▸ **Listed records**
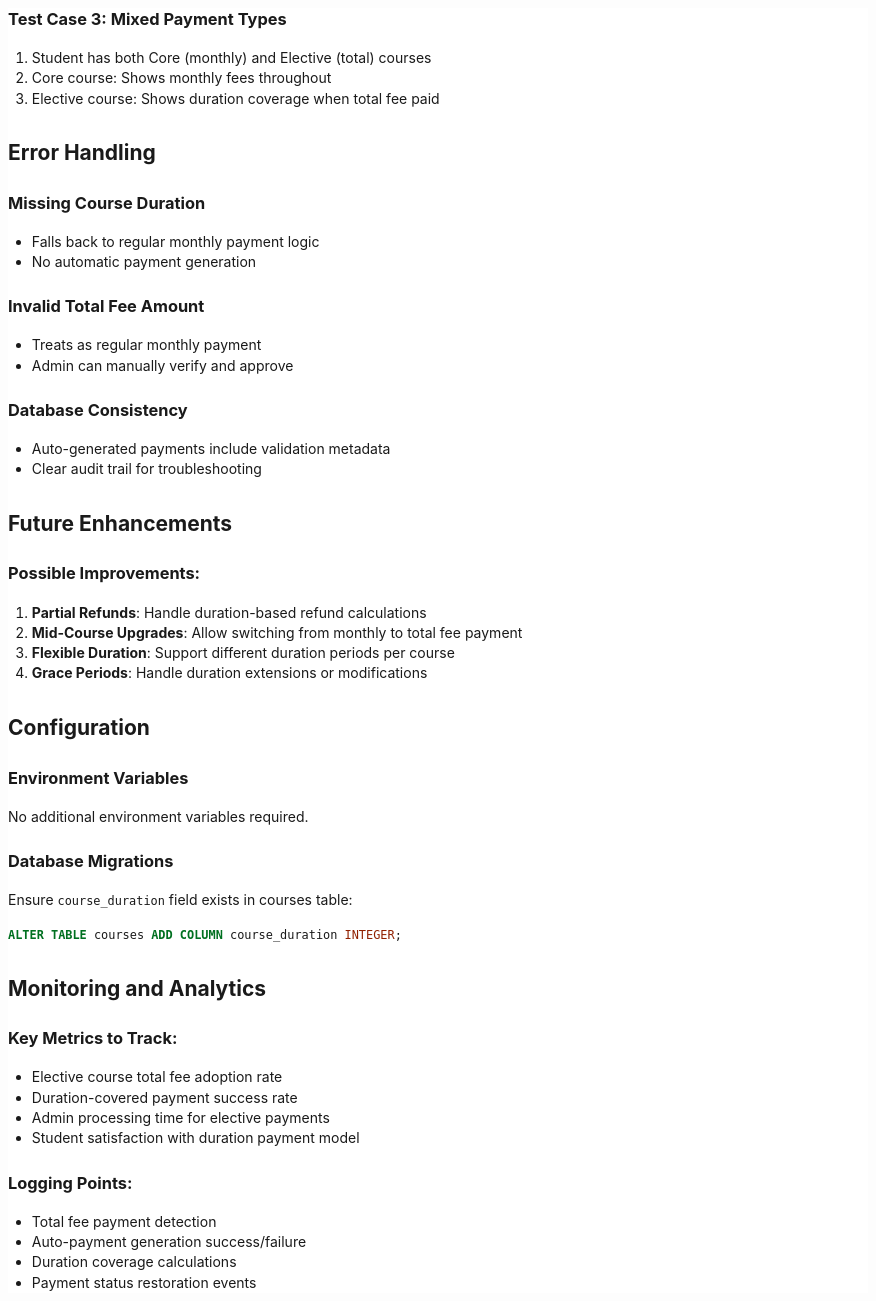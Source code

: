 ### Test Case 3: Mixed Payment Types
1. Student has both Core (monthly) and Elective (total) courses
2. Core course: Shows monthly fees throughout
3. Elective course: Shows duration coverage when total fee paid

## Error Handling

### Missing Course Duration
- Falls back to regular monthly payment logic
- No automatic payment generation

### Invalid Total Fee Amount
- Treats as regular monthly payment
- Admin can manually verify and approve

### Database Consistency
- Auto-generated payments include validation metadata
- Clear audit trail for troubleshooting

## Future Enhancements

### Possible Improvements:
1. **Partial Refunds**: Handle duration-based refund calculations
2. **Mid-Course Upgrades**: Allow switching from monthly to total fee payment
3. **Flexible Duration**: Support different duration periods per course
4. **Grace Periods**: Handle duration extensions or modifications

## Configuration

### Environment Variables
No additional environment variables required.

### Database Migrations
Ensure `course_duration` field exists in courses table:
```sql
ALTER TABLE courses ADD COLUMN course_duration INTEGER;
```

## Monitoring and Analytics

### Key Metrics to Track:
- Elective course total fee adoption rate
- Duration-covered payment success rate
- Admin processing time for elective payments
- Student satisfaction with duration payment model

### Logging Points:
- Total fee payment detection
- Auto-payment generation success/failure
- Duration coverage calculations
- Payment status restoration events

==

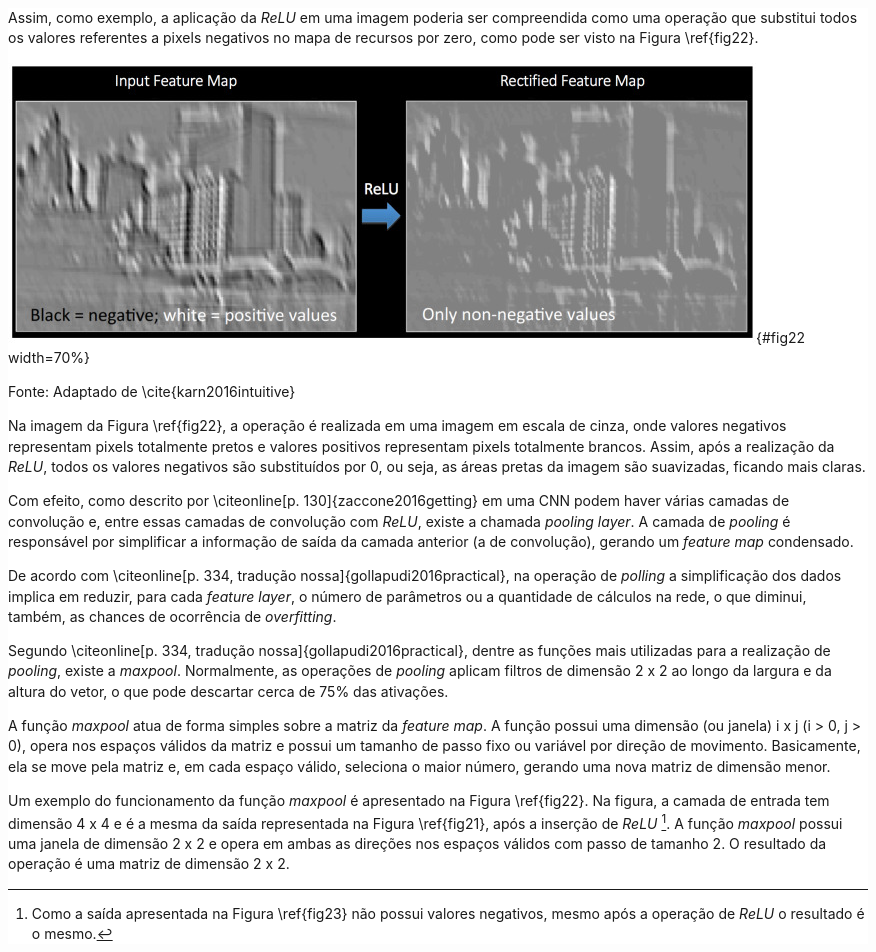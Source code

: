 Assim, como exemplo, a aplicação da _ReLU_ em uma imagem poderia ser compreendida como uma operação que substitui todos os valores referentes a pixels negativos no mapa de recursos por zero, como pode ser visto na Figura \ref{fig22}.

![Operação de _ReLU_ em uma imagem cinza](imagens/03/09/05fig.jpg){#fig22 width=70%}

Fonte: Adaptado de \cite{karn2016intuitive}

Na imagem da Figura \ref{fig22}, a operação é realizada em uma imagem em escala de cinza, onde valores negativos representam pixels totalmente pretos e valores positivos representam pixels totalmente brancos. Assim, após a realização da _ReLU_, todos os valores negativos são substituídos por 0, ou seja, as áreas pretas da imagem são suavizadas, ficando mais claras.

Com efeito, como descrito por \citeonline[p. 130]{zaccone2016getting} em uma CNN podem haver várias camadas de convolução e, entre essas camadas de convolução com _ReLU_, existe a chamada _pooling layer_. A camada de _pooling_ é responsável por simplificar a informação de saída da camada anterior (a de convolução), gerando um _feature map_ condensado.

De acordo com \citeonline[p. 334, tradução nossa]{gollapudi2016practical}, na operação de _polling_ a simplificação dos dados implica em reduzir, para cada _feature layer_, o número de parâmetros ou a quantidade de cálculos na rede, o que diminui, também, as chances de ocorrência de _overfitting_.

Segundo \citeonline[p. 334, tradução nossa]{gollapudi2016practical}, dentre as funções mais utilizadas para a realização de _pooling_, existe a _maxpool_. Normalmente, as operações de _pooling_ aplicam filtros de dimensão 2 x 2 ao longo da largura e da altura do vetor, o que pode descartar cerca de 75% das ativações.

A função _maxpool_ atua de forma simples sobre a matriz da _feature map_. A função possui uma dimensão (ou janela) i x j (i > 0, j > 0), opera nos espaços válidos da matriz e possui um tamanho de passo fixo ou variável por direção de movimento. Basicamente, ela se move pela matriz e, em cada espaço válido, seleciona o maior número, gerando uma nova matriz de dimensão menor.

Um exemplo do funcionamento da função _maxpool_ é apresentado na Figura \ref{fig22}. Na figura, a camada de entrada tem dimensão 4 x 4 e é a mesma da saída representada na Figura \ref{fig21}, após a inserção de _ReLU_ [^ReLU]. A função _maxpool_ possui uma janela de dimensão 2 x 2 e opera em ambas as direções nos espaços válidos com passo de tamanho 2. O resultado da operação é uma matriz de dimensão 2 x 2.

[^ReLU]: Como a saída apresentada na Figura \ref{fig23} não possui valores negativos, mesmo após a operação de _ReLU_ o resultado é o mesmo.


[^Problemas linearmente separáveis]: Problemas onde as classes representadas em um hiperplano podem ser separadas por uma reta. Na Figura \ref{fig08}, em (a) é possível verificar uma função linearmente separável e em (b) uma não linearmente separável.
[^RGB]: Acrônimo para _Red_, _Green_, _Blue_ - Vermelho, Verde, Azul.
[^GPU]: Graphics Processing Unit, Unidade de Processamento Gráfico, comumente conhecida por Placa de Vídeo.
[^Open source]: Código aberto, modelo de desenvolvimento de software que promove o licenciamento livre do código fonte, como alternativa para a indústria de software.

---

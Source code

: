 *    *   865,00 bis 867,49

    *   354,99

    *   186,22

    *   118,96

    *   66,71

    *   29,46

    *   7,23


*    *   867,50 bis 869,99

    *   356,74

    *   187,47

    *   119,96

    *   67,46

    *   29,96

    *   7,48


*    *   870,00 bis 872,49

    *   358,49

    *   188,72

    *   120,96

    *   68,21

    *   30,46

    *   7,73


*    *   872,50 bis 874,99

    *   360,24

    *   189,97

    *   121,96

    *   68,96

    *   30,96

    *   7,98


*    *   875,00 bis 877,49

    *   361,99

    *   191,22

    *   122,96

▸ **What the task requires**
Please state how many lines in the listing contain the string "Admin", and give nothing besides that number.

▸ **Reply**
2